**Prompt**
For each line below that holds "bootloadHID", return the line as it stands.

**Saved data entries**
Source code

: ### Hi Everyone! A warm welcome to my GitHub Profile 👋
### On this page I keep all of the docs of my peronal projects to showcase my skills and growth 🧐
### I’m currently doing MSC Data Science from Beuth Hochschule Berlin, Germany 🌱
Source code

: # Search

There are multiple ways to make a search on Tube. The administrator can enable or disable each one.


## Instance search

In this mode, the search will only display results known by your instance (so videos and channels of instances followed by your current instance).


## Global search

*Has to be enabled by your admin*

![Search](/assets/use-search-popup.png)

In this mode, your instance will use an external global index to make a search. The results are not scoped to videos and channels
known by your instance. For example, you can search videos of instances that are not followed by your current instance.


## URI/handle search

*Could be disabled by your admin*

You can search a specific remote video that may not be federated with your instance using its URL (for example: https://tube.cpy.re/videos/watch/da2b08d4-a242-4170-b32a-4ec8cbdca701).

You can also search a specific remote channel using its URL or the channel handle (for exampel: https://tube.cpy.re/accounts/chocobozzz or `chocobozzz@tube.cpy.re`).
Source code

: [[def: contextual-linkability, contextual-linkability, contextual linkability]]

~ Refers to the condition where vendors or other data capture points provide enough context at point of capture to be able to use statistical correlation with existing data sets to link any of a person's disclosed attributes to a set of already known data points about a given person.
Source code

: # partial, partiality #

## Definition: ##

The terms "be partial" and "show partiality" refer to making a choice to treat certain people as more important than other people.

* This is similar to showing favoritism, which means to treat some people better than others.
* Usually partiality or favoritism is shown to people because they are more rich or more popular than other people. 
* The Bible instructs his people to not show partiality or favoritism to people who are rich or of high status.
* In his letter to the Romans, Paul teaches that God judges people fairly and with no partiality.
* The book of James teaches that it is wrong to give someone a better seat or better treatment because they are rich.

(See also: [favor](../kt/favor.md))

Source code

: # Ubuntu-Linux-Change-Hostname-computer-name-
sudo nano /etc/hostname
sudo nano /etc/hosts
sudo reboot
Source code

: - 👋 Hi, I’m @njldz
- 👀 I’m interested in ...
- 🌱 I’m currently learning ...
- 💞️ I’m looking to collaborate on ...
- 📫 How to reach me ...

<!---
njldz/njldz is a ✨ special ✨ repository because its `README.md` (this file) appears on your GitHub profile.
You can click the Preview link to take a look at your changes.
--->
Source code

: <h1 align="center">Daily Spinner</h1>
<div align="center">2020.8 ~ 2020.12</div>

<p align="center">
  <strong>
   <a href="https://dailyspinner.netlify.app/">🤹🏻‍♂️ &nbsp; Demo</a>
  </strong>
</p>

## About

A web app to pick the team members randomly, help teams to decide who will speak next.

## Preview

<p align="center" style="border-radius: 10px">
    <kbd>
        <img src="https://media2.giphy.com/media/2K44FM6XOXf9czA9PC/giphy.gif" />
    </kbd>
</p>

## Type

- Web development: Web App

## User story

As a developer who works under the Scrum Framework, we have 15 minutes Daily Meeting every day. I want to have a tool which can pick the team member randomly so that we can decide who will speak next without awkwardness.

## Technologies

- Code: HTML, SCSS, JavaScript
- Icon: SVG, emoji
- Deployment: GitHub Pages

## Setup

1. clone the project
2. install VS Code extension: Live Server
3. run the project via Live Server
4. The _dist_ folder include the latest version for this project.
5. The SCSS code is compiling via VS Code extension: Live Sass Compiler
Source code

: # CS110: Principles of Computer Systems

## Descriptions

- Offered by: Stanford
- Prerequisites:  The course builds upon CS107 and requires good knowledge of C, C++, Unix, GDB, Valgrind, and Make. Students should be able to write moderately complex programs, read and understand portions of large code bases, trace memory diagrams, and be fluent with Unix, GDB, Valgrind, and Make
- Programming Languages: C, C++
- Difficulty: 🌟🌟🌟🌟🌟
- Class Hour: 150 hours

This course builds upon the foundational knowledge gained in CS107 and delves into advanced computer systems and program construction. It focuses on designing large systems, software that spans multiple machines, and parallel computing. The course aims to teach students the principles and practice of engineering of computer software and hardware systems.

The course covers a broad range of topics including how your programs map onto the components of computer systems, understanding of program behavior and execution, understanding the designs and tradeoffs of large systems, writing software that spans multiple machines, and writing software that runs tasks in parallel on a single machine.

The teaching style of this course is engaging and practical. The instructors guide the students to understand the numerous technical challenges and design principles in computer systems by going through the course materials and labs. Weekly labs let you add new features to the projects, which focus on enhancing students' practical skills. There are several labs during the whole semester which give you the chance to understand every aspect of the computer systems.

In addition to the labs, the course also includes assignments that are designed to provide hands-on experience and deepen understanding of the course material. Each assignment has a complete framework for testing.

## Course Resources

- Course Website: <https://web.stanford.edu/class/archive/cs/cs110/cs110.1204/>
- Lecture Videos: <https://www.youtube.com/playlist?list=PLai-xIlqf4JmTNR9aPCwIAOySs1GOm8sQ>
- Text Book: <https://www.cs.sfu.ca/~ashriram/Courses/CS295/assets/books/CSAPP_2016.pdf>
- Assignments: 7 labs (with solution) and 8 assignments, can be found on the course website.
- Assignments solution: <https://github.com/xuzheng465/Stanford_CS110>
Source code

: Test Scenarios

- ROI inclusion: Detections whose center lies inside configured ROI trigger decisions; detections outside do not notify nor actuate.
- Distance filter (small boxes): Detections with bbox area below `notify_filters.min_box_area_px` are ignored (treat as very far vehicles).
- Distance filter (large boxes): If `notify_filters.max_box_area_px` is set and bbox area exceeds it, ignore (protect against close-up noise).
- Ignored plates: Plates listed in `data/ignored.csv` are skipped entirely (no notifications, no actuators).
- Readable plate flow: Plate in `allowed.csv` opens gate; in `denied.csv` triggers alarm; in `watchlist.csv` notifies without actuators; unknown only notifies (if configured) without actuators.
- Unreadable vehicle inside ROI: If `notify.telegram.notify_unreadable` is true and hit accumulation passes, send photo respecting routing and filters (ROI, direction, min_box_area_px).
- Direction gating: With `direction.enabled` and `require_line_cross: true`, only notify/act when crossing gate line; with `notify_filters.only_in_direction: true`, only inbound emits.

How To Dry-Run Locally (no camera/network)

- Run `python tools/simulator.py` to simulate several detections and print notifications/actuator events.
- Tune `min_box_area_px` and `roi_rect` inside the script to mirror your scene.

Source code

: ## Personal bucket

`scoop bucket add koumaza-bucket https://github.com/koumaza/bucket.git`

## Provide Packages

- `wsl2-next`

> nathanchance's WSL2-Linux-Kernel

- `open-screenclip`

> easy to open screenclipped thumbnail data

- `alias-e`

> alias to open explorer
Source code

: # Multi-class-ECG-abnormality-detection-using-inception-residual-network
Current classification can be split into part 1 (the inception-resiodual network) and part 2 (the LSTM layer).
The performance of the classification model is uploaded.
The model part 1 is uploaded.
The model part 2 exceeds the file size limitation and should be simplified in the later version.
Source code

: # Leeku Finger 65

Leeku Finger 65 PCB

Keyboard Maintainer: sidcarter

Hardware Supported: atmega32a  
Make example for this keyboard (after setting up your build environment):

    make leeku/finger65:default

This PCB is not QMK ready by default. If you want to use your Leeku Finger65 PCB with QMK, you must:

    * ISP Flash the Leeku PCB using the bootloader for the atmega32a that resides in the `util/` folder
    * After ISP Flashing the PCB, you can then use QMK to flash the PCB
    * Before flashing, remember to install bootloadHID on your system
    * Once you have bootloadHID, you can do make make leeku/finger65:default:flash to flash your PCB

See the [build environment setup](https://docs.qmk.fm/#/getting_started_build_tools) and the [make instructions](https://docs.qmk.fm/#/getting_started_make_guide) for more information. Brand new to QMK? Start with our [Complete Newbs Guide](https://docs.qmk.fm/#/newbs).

**Task result**
    * Before flashing, remember to install bootloadHID on your system
    * Once you have bootloadHID, you can do make make leeku/finger65:default:flash to flash your PCB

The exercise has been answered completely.